Pusateri even explained to the 13-time world medalist that she didn't know how much they could pay, to which Smetaniuk happily replied, "It's not about the money. I can make anything work, and I want to help you."
Smetaniuk visited the dojo late last month and warmed up the class with some high-level methods.
"Her knowledge with body mechanics and what she was able to do in a non-physical sense, she was able to speak to the students about muscle groups," Pusateri said. "So, she started with just particular exercises that the students should be doing to focus on and isolate those particular muscles and those particular nerves so that they'll be optimal when you want to apply them. That sort of thing is the difference between a really good student and someone who is extraordinary."
After the warm-up, Smetaniuk delved into difficult individual moves that only someone of her pedigree can teach with accuracy.
"The other thing that she did is, there are two particular moves that are athletically challenging," Pusateri said. "If you can imagine turning to your left and then striking something the size of a dime with one finger or one toe, then completely spinning the opposite way and striking something immediately of the same size. It's extremely precise. It was tremendous the amount of complexity that goes into that single maneuver. And then there was another move, which is basically a spinning kick in the air, and you are to launch approximately the height of your neck, and you do this at a 270-degree turn, and that takes a lot of muscle balance and control.

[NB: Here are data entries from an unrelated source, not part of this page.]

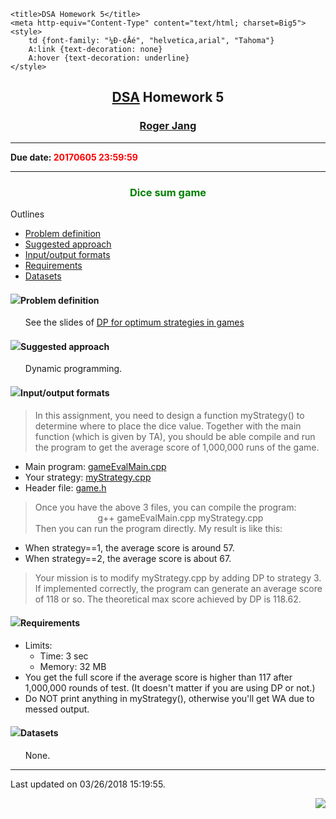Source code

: <html><head><script>
function editfile() {
        var keycode = event.keyCode;
        if (keycode==120) {
                document.location="editfile.asp?FileName=/jang/courses/dsa/homework/2017/hw05/index.asp"
        }
}
</script>
<script>document.onkeydown=editfile;</script>

<script src="DSA%20Homework%205_files/utility4webClient.js"></script>

<!-- For using MathJax?? -->
<script type="text/x-mathjax-config">MathJax.Hub.Config({tex2jax: {inlineMath: [['$','$'], ['\\(','\\)']]}});</script>
<script type="text/javascript" src="DSA%20Homework%205_files/MathJax.js"></script>



	<title>DSA Homework 5</title>
	<meta http-equiv="Content-Type" content="text/html; charset=Big5">
	<style>
		td {font-family: "¼Ð·¢Åé", "helvetica,arial", "Tahoma"}
		A:link {text-decoration: none}
		A:hover {text-decoration: underline}
	</style>
</head>

<body background="DSA%20Homework%205_files/yellow.gif">
<!--font face="¼Ð·¢Åé"-->

<center>
<h2><a href="https://mirlab.org/jang/courses/dsa">DSA</a> Homework 5</h2>
<h3><a href="https://mirlab.org/jang">Roger Jang</a></h3>
</center>

<hr>
<strong>Due date: <font color="red">20170605 23:59:59</font></strong>
<hr>

<h3 align="center"><font color="green">Dice sum game</font></h3>

<!--
<center><font color=red>Details not yet finalized!</font></center>
-->

Outlines
<ul>
<li><a href="https://mirlab.org/jang/courses/dsa/homework/2017/hw05/index.asp#problemDefinition">Problem definition</a>
</li><li><a href="https://mirlab.org/jang/courses/dsa/homework/2017/hw05/index.asp#suggestedApproach">Suggested approach</a>
</li><li><a href="https://mirlab.org/jang/courses/dsa/homework/2017/hw05/index.asp#inputOutputFormat">Input/output formats</a>
</li><li><a href="https://mirlab.org/jang/courses/dsa/homework/2017/hw05/index.asp#requirement">Requirements</a>
</li><li><a href="https://mirlab.org/jang/courses/dsa/homework/2017/hw05/index.asp#dataset">Datasets</a>
</li></ul>

<a name="problemDefinition"></a>
<h4><img src="DSA%20Homework%205_files/redball.gif">Problem definition</h4>
	<ul>
	<p>See the slides of <a href="https://mirlab.org/jang/books/dcpr/slide/dp-game.ppt">DP for optimum strategies in games</a>
	</p></ul>

<a name="suggestedApproach"></a>
<h4><img src="DSA%20Homework%205_files/redball.gif">Suggested approach</h4>
	<ul>
	<p>Dynamic programming.
	</p></ul>

<a name="inputOutputFormat"></a>
<h4><img src="DSA%20Homework%205_files/redball.gif">Input/output formats</h4>
<blockquote>
In this assignment, you need to design a function myStrategy() to 
determine where to place the dice value. Together with the main function
 (which is given by TA), you should be able compile and run the program 
to get the average score of 1,000,000 runs of the game.
</blockquote>
<ul>
<li>Main program: <a href="https://mirlab.org/jang/courses/dsa/homework/2017/hw05/gameEvalMain.cpp">gameEvalMain.cpp</a>
</li><li>Your strategy: <a href="https://mirlab.org/jang/courses/dsa/homework/2017/hw05/myStrategy.cpp">myStrategy.cpp</a>
</li><li>Header file: <a href="https://mirlab.org/jang/courses/dsa/homework/2017/hw05/game.h">game.h</a>
</li></ul>
<blockquote>
Once you have the above 3 files, you can compile the program:
<center>
g++ gameEvalMain.cpp myStrategy.cpp
</center>
Then you can run the program directly. My result is like this:
</blockquote>
<ul>
<li>When strategy==1, the average score is around 57.
</li><li>When strategy==2, the average score is about 67.
</li></ul>
<blockquote>
Your mission is to modify myStrategy.cpp by adding DP to strategy 3. If 
implemented correctly, the program can generate an average score of 118 
or so. The theoretical max score achieved by DP is 118.62.
</blockquote>

<a name="requirement"></a>
<h4><img src="DSA%20Homework%205_files/redball.gif">Requirements</h4>
<ul>
<li>Limits:
	<ul>
	<li>Time: 3 sec
	</li><li>Memory: 32 MB
	</li></ul>
</li><li>You get the full score if the average score is higher than 117 
after 1,000,000 rounds of test. (It doesn't matter if you are using DP 
or not.)
</li><li>Do NOT print anything in myStrategy(), otherwise you'll get WA due to messed output.
<!--
<li>Program usage: Your program should take standard input and generate standard output:
<center>
	myProgram < input.txt > output.txt
</center>
-->
</li></ul>


<a name="dataset"></a>
<h4><img src="DSA%20Homework%205_files/redball.gif">Datasets</h4>
<ol type="a">
None.
</ol>



<hr>

<script language="JavaScript">
document.write("Last updated on " + document.lastModified + ".")
</script>Last updated on 03/26/2018 15:19:55.

<a href="https://mirlab.org/jang/sandbox/asp/lib/editfile.asp?FileName=/jang/courses/dsa/homework/2017/hw05/index.asp"><img src="DSA%20Homework%205_files/invisible.gif" border="0" align="right"></a>


</body></html>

There's a tremendous amount of impact that you hit the ground with, and she was showing how to make that landing so that you don't harm yourself. And then you're quickly driving out of that movement into another movement."
Despite the high degree of difficulty, Pusateri's students, which included all ages starting from 10 years old and up, remained incredibly engaged throughout the trying session. Smetaniuk turned the normal 90-minute session into a full two and a half hours, and even a senior instructor from another local dojo came by to check out the unique happenings at the American Tiger Academy.
"We have three students definitely interested in competing in the 2020 Olympics," Pusateri said. "And this experience is essential for them to operate and function with that type of precision. It's a different level of neuromuscular development."
Smetaniuk's style fit right in with the personality of the dojo, which teaches a traditional style of shotokan, an old-fashioned type of martial arts training. That style sent three students -- Michael Henske, Taylor Henske and Michael Meier -- to the national championships this season and has proved successful over the dojo's 21 years of operation.
In addition, Pusateri and Smetaniuk share a spirit of altruism, with the dojo consistently involving itself with the greater good of the Elk Grove community.
Smetaniuk plans to return to help Pusateri at American Tiger Academy later this year and to check up on the students she taught in August. Her return appearance at the dojo is much anticipated and adds another layer to an already highly successful community operation.